═════ Data to use ═════

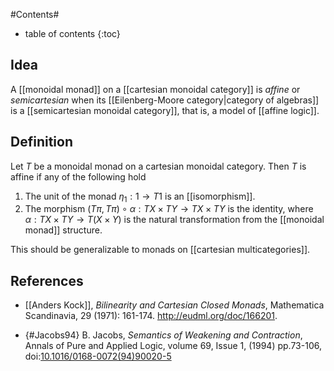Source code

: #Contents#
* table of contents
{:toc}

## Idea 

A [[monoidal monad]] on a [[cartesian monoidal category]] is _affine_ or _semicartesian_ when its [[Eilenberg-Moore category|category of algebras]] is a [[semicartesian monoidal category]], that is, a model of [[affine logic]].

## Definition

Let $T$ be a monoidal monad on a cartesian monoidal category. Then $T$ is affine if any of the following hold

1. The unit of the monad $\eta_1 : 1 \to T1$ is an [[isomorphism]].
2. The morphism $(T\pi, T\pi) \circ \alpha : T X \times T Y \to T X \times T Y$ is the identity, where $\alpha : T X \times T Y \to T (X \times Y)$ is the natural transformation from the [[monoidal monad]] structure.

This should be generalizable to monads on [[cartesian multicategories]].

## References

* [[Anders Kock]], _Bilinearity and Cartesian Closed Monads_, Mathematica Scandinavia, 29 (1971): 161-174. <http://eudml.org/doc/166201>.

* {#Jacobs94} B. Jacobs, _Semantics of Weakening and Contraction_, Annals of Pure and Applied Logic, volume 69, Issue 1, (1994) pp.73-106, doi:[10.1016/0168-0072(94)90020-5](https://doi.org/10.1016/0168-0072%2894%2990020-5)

═════

Exercise requirements: Say how many lines of the data include the word "affine". Nothing other than the number should be given.

Answer: 2